Everyone eventually hits a wall after committing to a more active lifestyle and regular exercise. A time will come when it seems impossible to keep up with your new exercise routine. Perhaps it’s a family vacation, an extra busy time at work, or the holiday season. Whatever it is, don’t let it disrupt your momentum.
Fitness experts say that after a seven-day break from exercise, your next workout will be harder. For example, if you’re working out at a level eight on a ten-point scale, after a seven-day vacation, you may find that you’ve dropped to a level three or four. Losing that hard-earned progress can be incredibly discouraging.
Personal Trainer Ashleigh Sutton has some tips to help you stay on top of your fitness goals during those extra busy times. Ashleigh is the Owner and Master Trainer of Fitness with Ashleigh and the personal trainer for our Real Women participants in Houston, Texas. She has been training for more than three years now and has helped over 40 clients lose weight, look and feel better, and achieve their fitness goals.

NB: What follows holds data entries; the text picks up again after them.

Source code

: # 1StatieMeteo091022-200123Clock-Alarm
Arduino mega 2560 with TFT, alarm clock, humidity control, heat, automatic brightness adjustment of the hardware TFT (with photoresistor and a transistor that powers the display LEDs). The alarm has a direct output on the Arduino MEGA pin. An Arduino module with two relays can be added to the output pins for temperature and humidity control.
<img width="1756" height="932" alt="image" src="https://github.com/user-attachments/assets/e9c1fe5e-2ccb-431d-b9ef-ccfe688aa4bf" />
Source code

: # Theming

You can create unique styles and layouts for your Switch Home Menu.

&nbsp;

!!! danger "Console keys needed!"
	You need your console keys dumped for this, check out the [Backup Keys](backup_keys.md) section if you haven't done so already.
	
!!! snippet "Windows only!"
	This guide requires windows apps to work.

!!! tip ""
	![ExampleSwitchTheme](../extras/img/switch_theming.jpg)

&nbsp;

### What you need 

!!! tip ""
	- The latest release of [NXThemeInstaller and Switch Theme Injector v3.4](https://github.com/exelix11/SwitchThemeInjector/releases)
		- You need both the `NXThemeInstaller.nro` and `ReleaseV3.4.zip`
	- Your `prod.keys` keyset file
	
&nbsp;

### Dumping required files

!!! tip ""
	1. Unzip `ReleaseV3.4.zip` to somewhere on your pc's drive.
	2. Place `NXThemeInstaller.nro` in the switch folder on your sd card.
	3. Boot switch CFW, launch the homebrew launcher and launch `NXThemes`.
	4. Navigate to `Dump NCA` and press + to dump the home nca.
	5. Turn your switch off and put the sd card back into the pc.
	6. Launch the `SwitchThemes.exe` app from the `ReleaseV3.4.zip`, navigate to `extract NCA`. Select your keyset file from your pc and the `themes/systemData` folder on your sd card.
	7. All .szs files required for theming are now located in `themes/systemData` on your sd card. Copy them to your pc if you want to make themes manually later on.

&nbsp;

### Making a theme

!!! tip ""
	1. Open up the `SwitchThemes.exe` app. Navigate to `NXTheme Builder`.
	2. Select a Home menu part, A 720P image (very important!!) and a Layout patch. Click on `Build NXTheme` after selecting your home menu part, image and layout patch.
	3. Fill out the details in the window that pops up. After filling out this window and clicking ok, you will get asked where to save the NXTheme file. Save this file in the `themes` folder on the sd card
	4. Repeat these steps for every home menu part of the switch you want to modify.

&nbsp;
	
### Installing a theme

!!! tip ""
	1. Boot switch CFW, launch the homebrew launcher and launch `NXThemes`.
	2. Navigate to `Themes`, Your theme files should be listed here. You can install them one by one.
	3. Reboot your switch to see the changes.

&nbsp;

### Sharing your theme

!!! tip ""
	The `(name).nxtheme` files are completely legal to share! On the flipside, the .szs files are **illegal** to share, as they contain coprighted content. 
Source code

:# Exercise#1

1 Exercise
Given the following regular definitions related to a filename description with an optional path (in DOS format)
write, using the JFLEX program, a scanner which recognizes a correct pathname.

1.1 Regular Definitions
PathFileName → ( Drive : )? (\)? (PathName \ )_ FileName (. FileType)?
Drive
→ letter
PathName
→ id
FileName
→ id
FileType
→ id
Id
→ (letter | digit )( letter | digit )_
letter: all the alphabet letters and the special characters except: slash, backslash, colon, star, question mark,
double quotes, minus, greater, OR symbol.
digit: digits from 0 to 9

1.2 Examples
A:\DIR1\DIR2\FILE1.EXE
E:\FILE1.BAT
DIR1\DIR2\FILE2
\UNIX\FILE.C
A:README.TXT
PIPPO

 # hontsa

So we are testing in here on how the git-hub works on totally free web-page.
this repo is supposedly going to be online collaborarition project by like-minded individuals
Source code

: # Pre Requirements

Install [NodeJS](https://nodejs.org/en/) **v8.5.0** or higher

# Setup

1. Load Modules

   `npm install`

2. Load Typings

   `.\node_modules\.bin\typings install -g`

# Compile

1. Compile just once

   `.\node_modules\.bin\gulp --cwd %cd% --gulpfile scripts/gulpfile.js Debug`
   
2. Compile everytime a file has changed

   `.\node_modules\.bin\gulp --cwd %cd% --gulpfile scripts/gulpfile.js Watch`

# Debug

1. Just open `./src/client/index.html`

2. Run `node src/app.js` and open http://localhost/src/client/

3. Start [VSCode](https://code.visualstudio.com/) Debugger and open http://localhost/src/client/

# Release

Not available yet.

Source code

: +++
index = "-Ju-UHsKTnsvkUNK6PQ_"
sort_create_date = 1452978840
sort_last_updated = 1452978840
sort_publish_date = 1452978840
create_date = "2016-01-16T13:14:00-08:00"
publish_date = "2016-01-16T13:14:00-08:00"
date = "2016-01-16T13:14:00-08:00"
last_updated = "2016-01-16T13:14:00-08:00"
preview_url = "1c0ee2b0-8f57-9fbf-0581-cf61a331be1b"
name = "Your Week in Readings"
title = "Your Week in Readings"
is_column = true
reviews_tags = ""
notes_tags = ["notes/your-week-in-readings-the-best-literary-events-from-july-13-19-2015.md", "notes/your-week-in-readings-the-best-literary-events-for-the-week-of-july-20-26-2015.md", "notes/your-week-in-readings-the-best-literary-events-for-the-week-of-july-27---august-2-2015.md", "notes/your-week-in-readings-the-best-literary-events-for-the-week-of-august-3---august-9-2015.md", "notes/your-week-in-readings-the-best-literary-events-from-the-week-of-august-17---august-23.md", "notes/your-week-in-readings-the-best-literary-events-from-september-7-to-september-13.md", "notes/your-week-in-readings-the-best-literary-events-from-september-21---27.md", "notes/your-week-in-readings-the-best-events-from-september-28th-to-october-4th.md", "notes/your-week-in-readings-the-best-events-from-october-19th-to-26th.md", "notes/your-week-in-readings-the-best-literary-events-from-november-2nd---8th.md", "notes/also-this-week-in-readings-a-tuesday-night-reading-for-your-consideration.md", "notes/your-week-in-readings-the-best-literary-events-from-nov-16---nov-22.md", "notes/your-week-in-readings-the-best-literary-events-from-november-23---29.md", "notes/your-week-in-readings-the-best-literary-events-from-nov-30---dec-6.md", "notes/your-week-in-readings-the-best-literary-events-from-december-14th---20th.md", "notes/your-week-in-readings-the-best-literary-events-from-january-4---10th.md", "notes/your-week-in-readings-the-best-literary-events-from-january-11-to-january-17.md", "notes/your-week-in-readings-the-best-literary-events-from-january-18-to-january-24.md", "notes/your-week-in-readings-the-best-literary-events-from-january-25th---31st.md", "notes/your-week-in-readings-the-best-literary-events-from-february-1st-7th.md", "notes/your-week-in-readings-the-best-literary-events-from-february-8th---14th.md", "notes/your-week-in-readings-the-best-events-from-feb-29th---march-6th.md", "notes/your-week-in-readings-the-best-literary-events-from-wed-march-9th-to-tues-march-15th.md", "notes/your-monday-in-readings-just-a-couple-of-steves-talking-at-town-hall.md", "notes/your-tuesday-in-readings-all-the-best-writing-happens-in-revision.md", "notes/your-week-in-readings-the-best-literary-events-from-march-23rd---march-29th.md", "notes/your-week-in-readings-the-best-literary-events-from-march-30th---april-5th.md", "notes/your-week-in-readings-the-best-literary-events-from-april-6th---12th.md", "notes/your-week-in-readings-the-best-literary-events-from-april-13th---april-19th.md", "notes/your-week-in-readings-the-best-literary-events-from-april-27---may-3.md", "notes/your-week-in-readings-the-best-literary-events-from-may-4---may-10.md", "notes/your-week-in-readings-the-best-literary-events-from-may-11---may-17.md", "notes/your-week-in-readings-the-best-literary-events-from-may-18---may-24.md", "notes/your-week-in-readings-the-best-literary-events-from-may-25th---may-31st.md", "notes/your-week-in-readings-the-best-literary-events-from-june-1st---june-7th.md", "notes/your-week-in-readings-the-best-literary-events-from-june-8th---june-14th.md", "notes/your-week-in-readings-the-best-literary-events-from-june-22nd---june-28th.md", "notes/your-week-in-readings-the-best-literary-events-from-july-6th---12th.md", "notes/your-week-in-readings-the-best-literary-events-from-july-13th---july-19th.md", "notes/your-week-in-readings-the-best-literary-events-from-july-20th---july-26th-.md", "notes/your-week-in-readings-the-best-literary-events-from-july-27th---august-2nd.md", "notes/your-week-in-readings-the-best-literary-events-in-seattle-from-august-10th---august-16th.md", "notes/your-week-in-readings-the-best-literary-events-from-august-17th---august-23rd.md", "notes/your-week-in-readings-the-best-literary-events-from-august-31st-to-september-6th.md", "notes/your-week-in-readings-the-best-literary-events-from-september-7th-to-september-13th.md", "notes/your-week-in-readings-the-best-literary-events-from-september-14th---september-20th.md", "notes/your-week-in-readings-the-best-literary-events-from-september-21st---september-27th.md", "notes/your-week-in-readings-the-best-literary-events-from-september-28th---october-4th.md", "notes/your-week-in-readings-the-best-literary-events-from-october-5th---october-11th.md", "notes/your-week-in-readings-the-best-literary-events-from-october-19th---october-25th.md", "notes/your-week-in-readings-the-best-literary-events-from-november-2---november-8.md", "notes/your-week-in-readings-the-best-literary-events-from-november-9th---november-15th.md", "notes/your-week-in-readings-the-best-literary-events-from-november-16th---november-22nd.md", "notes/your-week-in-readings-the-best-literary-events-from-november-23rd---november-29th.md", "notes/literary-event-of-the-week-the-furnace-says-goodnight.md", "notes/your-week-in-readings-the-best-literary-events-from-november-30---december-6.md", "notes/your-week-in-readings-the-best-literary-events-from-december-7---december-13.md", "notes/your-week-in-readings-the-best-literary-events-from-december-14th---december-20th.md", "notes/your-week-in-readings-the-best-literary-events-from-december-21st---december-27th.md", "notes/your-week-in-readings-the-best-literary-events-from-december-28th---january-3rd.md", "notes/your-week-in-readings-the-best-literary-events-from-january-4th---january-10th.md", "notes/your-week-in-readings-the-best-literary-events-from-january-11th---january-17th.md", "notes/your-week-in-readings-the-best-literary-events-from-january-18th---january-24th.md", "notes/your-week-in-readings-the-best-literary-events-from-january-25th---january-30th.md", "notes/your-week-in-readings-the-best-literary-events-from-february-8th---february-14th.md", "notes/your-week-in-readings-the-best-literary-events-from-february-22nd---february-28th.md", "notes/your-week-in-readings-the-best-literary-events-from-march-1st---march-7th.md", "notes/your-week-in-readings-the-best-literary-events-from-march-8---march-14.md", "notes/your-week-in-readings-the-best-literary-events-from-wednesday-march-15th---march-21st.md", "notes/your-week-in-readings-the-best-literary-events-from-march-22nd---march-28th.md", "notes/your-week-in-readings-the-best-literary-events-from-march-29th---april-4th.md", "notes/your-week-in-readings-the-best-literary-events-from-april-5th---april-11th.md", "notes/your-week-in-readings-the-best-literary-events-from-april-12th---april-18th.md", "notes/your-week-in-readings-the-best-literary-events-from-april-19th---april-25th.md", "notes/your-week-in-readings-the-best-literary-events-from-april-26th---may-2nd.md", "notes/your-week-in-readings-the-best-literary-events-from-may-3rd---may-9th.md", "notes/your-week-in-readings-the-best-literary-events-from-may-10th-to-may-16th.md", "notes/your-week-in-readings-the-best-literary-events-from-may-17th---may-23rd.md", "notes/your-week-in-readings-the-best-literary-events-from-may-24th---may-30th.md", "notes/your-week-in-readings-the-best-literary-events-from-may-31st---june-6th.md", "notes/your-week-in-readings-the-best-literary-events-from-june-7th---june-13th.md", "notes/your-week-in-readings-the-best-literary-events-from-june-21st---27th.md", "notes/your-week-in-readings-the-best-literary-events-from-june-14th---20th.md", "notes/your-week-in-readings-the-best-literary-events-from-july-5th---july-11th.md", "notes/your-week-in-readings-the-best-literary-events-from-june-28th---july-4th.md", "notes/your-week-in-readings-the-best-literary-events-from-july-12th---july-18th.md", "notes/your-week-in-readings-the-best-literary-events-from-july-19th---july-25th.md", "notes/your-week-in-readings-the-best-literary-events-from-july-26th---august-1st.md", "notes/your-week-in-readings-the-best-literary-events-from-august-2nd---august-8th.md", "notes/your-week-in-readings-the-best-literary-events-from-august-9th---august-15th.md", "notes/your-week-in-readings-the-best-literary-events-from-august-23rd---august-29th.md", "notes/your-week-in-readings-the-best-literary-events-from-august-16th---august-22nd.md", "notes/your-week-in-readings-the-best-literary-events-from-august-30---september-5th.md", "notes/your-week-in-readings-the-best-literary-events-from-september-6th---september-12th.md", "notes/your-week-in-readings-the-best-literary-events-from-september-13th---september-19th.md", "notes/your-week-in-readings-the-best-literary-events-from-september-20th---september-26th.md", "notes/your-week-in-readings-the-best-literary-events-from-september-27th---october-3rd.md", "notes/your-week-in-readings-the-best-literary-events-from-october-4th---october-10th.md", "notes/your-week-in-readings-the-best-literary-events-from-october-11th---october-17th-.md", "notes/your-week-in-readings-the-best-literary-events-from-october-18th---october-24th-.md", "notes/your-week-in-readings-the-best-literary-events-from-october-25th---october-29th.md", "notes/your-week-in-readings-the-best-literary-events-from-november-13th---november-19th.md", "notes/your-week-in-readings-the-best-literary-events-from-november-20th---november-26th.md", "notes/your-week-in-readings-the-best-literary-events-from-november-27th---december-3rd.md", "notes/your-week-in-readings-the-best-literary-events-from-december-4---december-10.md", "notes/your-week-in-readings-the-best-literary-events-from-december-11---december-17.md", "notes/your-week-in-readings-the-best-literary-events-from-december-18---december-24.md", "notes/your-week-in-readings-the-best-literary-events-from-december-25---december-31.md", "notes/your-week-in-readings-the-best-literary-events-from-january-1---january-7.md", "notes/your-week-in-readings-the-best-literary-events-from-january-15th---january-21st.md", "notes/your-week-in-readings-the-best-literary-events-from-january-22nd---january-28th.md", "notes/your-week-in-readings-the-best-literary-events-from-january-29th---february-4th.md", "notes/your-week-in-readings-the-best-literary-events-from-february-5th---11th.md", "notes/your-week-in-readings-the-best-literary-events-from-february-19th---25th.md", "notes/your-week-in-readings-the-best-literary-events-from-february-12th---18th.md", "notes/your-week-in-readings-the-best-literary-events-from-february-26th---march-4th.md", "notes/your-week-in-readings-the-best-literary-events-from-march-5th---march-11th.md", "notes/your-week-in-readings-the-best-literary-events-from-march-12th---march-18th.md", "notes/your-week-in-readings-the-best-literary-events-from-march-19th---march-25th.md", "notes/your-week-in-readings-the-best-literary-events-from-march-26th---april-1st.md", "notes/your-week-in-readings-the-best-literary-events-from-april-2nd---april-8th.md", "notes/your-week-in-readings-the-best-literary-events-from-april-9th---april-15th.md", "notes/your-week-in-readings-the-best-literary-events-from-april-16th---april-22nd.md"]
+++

According to Ashleigh, “Everyone can find the time to do a little something each day, even if it’s only one set of a few exercises. Some calories burned is better than zero calories burned.” She says it also helps keep you in the habit of making time for yourself and your health each day.
Ashleigh suggests that once you make working out a priority and start looking for those spare moments, you’ll find ways to fit in exercise, even on busy days. You can do calf raises while waiting in line at the store, wall pushups in the shower, and squats while waiting for your toast in the morning. Consider doing something like leg lifts in the breakroom while the coffee is brewing or taking a five-minute afternoon break to walk around the block or run stairs.
You can also do your daily workout in smaller doses throughout the day. Choose five to six exercises that take five minutes and do that in the morning, before lunch, in the afternoon, in the evening, and anytime you have five minutes to spare. Choose things that you can do anywhere and that don’t require equipment. Ashleigh suggests a routine of 20 jumping jacks, 30 squats, 15 lunges, 25 crunches, and a 30-second plank.
Ashleigh says the most important thing is to be kind to yourself and do your best. One day you might have time for a three-mile jog, whereas other days all you can spare is 20 minutes during lunch. If five minutes is all that you have, make the most of those five minutes and do more when you can.